## WHAT YOU SHOULD DO
All the data should come back exactly as it was given.

## DATA SUPPLIED
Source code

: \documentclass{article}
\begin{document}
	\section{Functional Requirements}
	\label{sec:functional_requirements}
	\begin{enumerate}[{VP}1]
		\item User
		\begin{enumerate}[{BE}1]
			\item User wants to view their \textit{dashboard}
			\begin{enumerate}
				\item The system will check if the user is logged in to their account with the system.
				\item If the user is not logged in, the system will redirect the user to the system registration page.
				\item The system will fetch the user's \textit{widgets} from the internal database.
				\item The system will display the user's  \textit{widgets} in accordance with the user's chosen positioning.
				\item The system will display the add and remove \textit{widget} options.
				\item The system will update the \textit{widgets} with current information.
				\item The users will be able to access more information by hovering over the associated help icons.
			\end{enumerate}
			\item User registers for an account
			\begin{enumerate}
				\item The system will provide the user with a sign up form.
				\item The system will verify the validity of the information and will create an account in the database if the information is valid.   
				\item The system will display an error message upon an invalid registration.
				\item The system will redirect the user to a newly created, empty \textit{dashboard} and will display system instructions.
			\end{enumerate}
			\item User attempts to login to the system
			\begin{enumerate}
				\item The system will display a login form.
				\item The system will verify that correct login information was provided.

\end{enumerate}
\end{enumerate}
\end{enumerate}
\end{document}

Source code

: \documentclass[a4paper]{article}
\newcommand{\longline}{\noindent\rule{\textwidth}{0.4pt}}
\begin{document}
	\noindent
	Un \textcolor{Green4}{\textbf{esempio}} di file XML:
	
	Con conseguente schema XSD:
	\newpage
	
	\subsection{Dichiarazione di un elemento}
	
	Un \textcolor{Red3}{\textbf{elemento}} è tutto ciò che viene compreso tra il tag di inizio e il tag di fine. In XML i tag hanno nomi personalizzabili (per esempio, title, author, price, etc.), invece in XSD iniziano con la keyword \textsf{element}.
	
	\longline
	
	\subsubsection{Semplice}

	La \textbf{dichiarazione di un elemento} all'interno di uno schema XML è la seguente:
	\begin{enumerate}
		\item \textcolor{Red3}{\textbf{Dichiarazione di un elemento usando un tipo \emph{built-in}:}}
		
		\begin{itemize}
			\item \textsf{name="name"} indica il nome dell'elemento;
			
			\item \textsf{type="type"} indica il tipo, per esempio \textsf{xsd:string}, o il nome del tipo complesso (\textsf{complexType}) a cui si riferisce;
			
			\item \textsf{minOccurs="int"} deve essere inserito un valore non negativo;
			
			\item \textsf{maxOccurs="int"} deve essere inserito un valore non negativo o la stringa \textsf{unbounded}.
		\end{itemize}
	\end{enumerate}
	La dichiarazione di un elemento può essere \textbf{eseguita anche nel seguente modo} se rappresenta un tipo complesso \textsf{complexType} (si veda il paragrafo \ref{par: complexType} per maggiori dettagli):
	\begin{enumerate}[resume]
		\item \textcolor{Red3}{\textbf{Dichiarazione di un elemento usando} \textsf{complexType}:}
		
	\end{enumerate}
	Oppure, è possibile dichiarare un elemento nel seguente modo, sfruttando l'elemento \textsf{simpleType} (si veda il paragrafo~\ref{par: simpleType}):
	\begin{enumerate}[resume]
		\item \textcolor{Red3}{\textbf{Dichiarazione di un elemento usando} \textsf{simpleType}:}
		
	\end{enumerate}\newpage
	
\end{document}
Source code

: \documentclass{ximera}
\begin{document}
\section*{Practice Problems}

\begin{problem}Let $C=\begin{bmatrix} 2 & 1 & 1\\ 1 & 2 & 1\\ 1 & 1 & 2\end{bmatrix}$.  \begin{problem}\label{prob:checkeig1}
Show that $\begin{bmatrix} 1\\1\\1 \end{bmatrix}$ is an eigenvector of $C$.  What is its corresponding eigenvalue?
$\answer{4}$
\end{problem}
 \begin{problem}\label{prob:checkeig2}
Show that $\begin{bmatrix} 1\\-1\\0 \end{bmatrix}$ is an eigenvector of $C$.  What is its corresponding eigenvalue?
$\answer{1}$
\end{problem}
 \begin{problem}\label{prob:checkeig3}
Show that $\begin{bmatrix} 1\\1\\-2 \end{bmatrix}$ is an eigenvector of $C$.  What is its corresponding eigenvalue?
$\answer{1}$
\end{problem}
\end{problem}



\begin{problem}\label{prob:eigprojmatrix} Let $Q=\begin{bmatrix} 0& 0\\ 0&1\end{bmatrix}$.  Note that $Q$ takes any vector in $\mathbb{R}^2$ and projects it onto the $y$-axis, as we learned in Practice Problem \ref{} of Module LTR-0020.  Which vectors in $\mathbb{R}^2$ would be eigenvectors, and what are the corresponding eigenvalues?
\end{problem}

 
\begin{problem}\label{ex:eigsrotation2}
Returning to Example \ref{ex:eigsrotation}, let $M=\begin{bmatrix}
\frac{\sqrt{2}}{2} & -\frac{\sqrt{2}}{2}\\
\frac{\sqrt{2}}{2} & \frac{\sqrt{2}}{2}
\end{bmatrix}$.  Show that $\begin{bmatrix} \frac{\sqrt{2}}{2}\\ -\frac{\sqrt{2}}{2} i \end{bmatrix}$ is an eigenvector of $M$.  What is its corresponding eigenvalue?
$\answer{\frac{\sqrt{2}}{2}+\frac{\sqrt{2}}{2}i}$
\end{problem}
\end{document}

## OUTPUT FOR THIS EXERCISE
Source code

: \documentclass{article}
\begin{document}
	\section{Functional Requirements}
	\label{sec:functional_requirements}
	\begin{enumerate}[{VP}1]
		\item User
		\begin{enumerate}[{BE}1]
			\item User wants to view their \textit{dashboard}
			\begin{enumerate}
				\item The system will check if the user is logged in to their account with the system.
				\item If the user is not logged in, the system will redirect the user to the system registration page.
				\item The system will fetch the user's \textit{widgets} from the internal database.
				\item The system will display the user's  \textit{widgets} in accordance with the user's chosen positioning.
				\item The system will display the add and remove \textit{widget} options.
				\item The system will update the \textit{widgets} with current information.
				\item The users will be able to access more information by hovering over the associated help icons.
			\end{enumerate}
			\item User registers for an account
			\begin{enumerate}
				\item The system will provide the user with a sign up form.
				\item The system will verify the validity of the information and will create an account in the database if the information is valid.   
				\item The system will display an error message upon an invalid registration.
				\item The system will redirect the user to a newly created, empty \textit{dashboard} and will display system instructions.
			\end{enumerate}
			\item User attempts to login to the system
			\begin{enumerate}
				\item The system will display a login form.
				\item The system will verify that correct login information was provided.

\end{enumerate}
\end{enumerate}
\end{enumerate}
\end{document}

Source code

: \documentclass[a4paper]{article}
\newcommand{\longline}{\noindent\rule{\textwidth}{0.4pt}}
\begin{document}
	\noindent
	Un \textcolor{Green4}{\textbf{esempio}} di file XML:
	
	Con conseguente schema XSD:
	\newpage
	
	\subsection{Dichiarazione di un elemento}
	
	Un \textcolor{Red3}{\textbf{elemento}} è tutto ciò che viene compreso tra il tag di inizio e il tag di fine. In XML i tag hanno nomi personalizzabili (per esempio, title, author, price, etc.), invece in XSD iniziano con la keyword \textsf{element}.
	
	\longline
	
	\subsubsection{Semplice}

	La \textbf{dichiarazione di un elemento} all'interno di uno schema XML è la seguente:
	\begin{enumerate}
		\item \textcolor{Red3}{\textbf{Dichiarazione di un elemento usando un tipo \emph{built-in}:}}
		
		\begin{itemize}
			\item \textsf{name="name"} indica il nome dell'elemento;
			
			\item \textsf{type="type"} indica il tipo, per esempio \textsf{xsd:string}, o il nome del tipo complesso (\textsf{complexType}) a cui si riferisce;
			
			\item \textsf{minOccurs="int"} deve essere inserito un valore non negativo;
			
			\item \textsf{maxOccurs="int"} deve essere inserito un valore non negativo o la stringa \textsf{unbounded}.
		\end{itemize}
	\end{enumerate}
	La dichiarazione di un elemento può essere \textbf{eseguita anche nel seguente modo} se rappresenta un tipo complesso \textsf{complexType} (si veda il paragrafo \ref{par: complexType} per maggiori dettagli):
	\begin{enumerate}[resume]
		\item \textcolor{Red3}{\textbf{Dichiarazione di un elemento usando} \textsf{complexType}:}
		
	\end{enumerate}
	Oppure, è possibile dichiarare un elemento nel seguente modo, sfruttando l'elemento \textsf{simpleType} (si veda il paragrafo~\ref{par: simpleType}):
	\begin{enumerate}[resume]
		\item \textcolor{Red3}{\textbf{Dichiarazione di un elemento usando} \textsf{simpleType}:}
		
	\end{enumerate}\newpage
	
\end{document}
Source code

: \documentclass{ximera}
\begin{document}
\section*{Practice Problems}

\begin{problem}Let $C=\begin{bmatrix} 2 & 1 & 1\\ 1 & 2 & 1\\ 1 & 1 & 2\end{bmatrix}$.  \begin{problem}\label{prob:checkeig1}
Show that $\begin{bmatrix} 1\\1\\1 \end{bmatrix}$ is an eigenvector of $C$.  What is its corresponding eigenvalue?
$\answer{4}$
\end{problem}
 \begin{problem}\label{prob:checkeig2}
Show that $\begin{bmatrix} 1\\-1\\0 \end{bmatrix}$ is an eigenvector of $C$.  What is its corresponding eigenvalue?
$\answer{1}$
\end{problem}
 \begin{problem}\label{prob:checkeig3}
Show that $\begin{bmatrix} 1\\1\\-2 \end{bmatrix}$ is an eigenvector of $C$.  What is its corresponding eigenvalue?
$\answer{1}$
\end{problem}
\end{problem}



\begin{problem}\label{prob:eigprojmatrix} Let $Q=\begin{bmatrix} 0& 0\\ 0&1\end{bmatrix}$.  Note that $Q$ takes any vector in $\mathbb{R}^2$ and projects it onto the $y$-axis, as we learned in Practice Problem \ref{} of Module LTR-0020.  Which vectors in $\mathbb{R}^2$ would be eigenvectors, and what are the corresponding eigenvalues?
\end{problem}

 
\begin{problem}\label{ex:eigsrotation2}
Returning to Example \ref{ex:eigsrotation}, let $M=\begin{bmatrix}
\frac{\sqrt{2}}{2} & -\frac{\sqrt{2}}{2}\\
\frac{\sqrt{2}}{2} & \frac{\sqrt{2}}{2}
\end{bmatrix}$.  Show that $\begin{bmatrix} \frac{\sqrt{2}}{2}\\ -\frac{\sqrt{2}}{2} i \end{bmatrix}$ is an eigenvector of $M$.  What is its corresponding eigenvalue?
$\answer{\frac{\sqrt{2}}{2}+\frac{\sqrt{2}}{2}i}$
\end{problem}
\end{document}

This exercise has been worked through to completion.